Neurogenic Pulmonary Oedema
Dr John Griffiths DICM MRCP FRCA MA
Neurogenic pulmonary oedema is a widely recognised complication of major neurological events in both adults and children. Neurogenic pulmonary oedema was first reported in association with status epilepticus in 1908 and with head injury in 1918. It is most frequently associated with intracranial haemorrhage, notably subarachnoid haemorrhage (SAH).
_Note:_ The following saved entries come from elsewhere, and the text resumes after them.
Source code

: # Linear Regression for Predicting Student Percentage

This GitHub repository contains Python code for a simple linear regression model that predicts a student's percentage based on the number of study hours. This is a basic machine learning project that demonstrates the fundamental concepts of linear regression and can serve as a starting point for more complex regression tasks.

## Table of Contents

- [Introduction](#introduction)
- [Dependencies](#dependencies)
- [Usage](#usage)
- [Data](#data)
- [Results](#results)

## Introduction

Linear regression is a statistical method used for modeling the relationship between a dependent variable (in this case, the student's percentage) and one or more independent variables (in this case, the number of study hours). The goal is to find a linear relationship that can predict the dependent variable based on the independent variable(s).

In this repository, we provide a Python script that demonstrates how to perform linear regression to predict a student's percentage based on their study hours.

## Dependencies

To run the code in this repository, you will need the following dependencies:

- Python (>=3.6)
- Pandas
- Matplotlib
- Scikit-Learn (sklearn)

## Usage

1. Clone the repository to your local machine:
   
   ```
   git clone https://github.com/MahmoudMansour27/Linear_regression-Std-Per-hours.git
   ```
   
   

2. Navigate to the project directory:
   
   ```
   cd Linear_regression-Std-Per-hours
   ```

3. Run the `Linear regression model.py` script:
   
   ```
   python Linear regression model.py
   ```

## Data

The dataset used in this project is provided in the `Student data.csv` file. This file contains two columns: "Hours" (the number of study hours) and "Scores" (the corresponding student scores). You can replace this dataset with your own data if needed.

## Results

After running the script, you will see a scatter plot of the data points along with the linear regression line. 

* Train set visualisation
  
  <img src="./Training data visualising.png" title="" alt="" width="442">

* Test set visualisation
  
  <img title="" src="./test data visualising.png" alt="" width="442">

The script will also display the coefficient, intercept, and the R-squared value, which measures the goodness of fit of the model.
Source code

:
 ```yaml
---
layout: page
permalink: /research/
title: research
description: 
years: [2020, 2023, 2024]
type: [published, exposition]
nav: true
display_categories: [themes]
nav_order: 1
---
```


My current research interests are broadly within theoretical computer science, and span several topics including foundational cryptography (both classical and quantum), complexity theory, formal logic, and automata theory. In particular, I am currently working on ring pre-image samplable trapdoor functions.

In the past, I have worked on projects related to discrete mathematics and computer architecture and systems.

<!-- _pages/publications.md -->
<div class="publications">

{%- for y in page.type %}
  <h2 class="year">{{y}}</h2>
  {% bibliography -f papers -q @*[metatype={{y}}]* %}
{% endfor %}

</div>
Focus on neurogenic pulmonary oedema in association with SAH
In one large study of SAH associated with aneurysmal rupture, neurogenic pulmonary oedema was reported in 23% of patients, the majority developing oedema between days 0-7. This value was comparable to the proportion of deaths attributed to the direct effects of the initial haemorrhage (19%), rebleeding (22%) or vasospasm (23%). Those patients who were greater than 30 years old had an increased frequency of pulmonary oedema but there was no correlation with previous lung or cardiac disease or with the use of “triple H therapy” (Hypertension, Hypervolaemia and Haemodilution). Poor clinical grade at the time of admission was also associated with a higher frequency of respiratory dysfunction, suggesting that neurogenic influences are involved in the aetiology of the pulmonary oedema.
Focus on the pathophysiology of neurogenic pulmonary oedema
Neurogenic pulmonary oedema is characterised by fulminant pulmonary oedema that develops rapidly after CNS injury. Proposed pathophysiological mechanisms involve massive central sympathetic neural discharge, causing peripheral vasoconstriction and displacement of blood from the periphery to the heart and pulmonary vascular bed. The resultant increase in pulmonary capillary pressure predisposes to oedema formation. The effect of hydrostatic pressure is then compounded by pressure-induced endothelial damage. Hence, pulmonary oedema may be due to either increased pulmonary capillary permeability with normal pulmonary artery occlusion pressure or to left ventricular dysfunction with increased pulmonary artery occlusion pressure, or a mixture of the two.
Focus on myocardial dysfunction in association with neurogenic pulmonary oedema
Various reports in the literature suggest that patients who develop profound myocardial dysfunction (e.g. ejection fraction <20-30%) merit active and aggressive early treatment and invasive monitoring, as a good clinical outcome is likely. Hypotension and hypoxaemia may aggravate the neurological injury and must be rapidly corrected. Reports exist in the literature of the successful use of inotropes, pulmonary artery flotation catheters and serial TOE in the management of profound myocardial dysfunction in association with neurogenic pulmonary oedema. Measurement of pulmonary artery occlusion pressure and cardiac output permits logical selection and titration of inotropes, and may prevent inappropriate fluid restriction and diuretic therapy, both of which may further reduce cardiac output. Careful monitoring of haemodynamic variables also allows “triple H” therapy for the treatment of vasospasm while monitoring myocardial function.
The reported duration of myocardial dysfunction associated with neurogenic pulmonary oedema varies enormously. Inotropic therapy has been required for 3-29 days. However, good recovery of myocardial function occurred in all cases. One report describes the use of an intra-aortic balloon pump to facilitate the discontinuation inotropes and vasopressors within 24 hours. Prone ventilation has been used successfully to treat life-threatening hypoxia and in optimising neurological recovery.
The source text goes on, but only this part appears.